**Description of the task:**
If a record holds a picture, omit the picture, but copy everything else below exactly.
..........
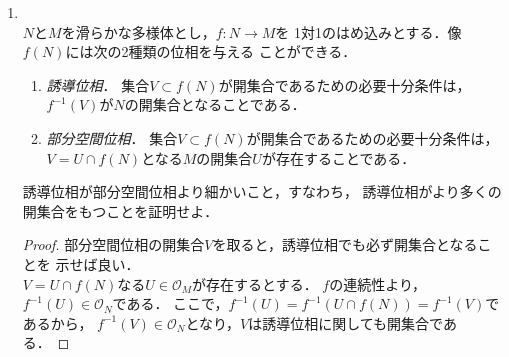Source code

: \documentclass[dvipdfmx,a4paper,11pt]{jsarticle}
\begin{document}
\begin{enumerate}
\begin{enumerate}
\begin{proof}
      $(i,j)\neq(k,l)$なる$a_{ij}$たちが座標系をなす
      SL$(n,\mathbb{R})$のチャートである．
      さらに，陰関数定理より$U'\subseteq
      U\cap\text{SL}(n,\mathbb{R})$なる$A$の近傍$U'$において
      \begin{align}
        g(a_{11},\dots,a_{nn})=0
        \iff
        a_{kl}=h(\{a_{ij}\}_{(i,j)\neq(k,l)})
      \end{align}
      となる$C^\infty$級関数$h$が存在する．
      この$U'$が求める近傍である．
    \end{proof}
    \item 乗法写像
    \begin{align}
      \overline\mu\colon \text{SL}(n,\mathbb{R})\times
       \text{SL}(n,\mathbb{R})\to \text{SL}(n,\mathbb{R})
    \end{align}
    は$C^\infty$級である．
    \begin{proof}
      (a)のチャート及び関数$h$を取ると，成分ごとに$C^\infty$
      級関数であることが明らか．\\
      丁寧に述べれば，$\overline\mu$は
      $j\colon\text{SL}(n,\mathbb{R})\to\text{GL}(n,\mathbb{R})$と
      $\mu\colon \text{GL}(n,\mathbb{R})\times
      \text{GL}(n,\mathbb{R})\to \text{GL}(n,\mathbb{R})$とを用いて
      \begin{align}
        \overline\mu=j^{-1}\circ\mu\circ(j\times j)
      \end{align}
      と書けて，$j$,$j^{-1}$が$C^\infty$級であることが(a)より従い，
      $\mu$も$C^\infty$級であるから，合成も$C^\infty$級であると言える．
    \end{proof}
  \end{enumerate}
  \item{}\\
  $N$と$M$を滑らかな多様体とし，$f\colon N\to M$を
  1対1のはめ込みとする．像$f(N)$には次の2種類の位相を与える
  ことができる．
  \begin{enumerate}
    \item \emph{誘導位相}．
    集合$V\subset f(N)$が開集合であるための必要十分条件は，
    $f^{-1}(V)$が$N$の開集合となることである．
    \item \emph{部分空間位相}．
    集合$V\subset f(N)$が開集合であるための必要十分条件は，
    $V=U\cap f(N)$となる$M$の開集合$U$が存在することである．
  \end{enumerate}
  誘導位相が部分空間位相より細かいこと，すなわち，
  誘導位相がより多くの開集合をもつことを証明せよ．
  \begin{proof}
    部分空間位相の開集合$V$を取ると，誘導位相でも必ず開集合となることを
    示せば良い．\\
    $V=U\cap f(N)$なる$U\in\mathcal{O}_M$が存在するとする．
    $f$の連続性より，$f^{-1}(U)\in\mathcal{O}_N$である．
    ここで，$f^{-1}(U)=f^{-1}(U\cap f(N))=f^{-1}(V)$であるから，
    $f^{-1}(V)\in\mathcal{O}_N$となり，$V$は誘導位相に関しても開集合である．
  \end{proof}
\end{enumerate}
\end{document}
..........
**The completed task:**
Source code

: \documentclass[dvipdfmx,a4paper,11pt]{jsarticle}
\begin{document}
\begin{enumerate}
\begin{enumerate}
\begin{proof}
      $(i,j)\neq(k,l)$なる$a_{ij}$たちが座標系をなす
      SL$(n,\mathbb{R})$のチャートである．
      さらに，陰関数定理より$U'\subseteq
      U\cap\text{SL}(n,\mathbb{R})$なる$A$の近傍$U'$において
      \begin{align}
        g(a_{11},\dots,a_{nn})=0
        \iff
        a_{kl}=h(\{a_{ij}\}_{(i,j)\neq(k,l)})
      \end{align}
      となる$C^\infty$級関数$h$が存在する．
      この$U'$が求める近傍である．
    \end{proof}
    \item 乗法写像
    \begin{align}
      \overline\mu\colon \text{SL}(n,\mathbb{R})\times
       \text{SL}(n,\mathbb{R})\to \text{SL}(n,\mathbb{R})
    \end{align}
    は$C^\infty$級である．
    \begin{proof}
      (a)のチャート及び関数$h$を取ると，成分ごとに$C^\infty$
      級関数であることが明らか．\\
      丁寧に述べれば，$\overline\mu$は
      $j\colon\text{SL}(n,\mathbb{R})\to\text{GL}(n,\mathbb{R})$と
      $\mu\colon \text{GL}(n,\mathbb{R})\times
      \text{GL}(n,\mathbb{R})\to \text{GL}(n,\mathbb{R})$とを用いて
      \begin{align}
        \overline\mu=j^{-1}\circ\mu\circ(j\times j)
      \end{align}
      と書けて，$j$,$j^{-1}$が$C^\infty$級であることが(a)より従い，
      $\mu$も$C^\infty$級であるから，合成も$C^\infty$級であると言える．
    \end{proof}
  \end{enumerate}
  \item{}\\
  $N$と$M$を滑らかな多様体とし，$f\colon N\to M$を
  1対1のはめ込みとする．像$f(N)$には次の2種類の位相を与える
  ことができる．
  \begin{enumerate}
    \item \emph{誘導位相}．
    集合$V\subset f(N)$が開集合であるための必要十分条件は，
    $f^{-1}(V)$が$N$の開集合となることである．
    \item \emph{部分空間位相}．
    集合$V\subset f(N)$が開集合であるための必要十分条件は，
    $V=U\cap f(N)$となる$M$の開集合$U$が存在することである．
  \end{enumerate}
  誘導位相が部分空間位相より細かいこと，すなわち，
  誘導位相がより多くの開集合をもつことを証明せよ．
  \begin{proof}
    部分空間位相の開集合$V$を取ると，誘導位相でも必ず開集合となることを
    示せば良い．\\
    $V=U\cap f(N)$なる$U\in\mathcal{O}_M$が存在するとする．
    $f$の連続性より，$f^{-1}(U)\in\mathcal{O}_N$である．
    ここで，$f^{-1}(U)=f^{-1}(U\cap f(N))=f^{-1}(V)$であるから，
    $f^{-1}(V)\in\mathcal{O}_N$となり，$V$は誘導位相に関しても開集合である．
  \end{proof}
\end{enumerate}
\end{document}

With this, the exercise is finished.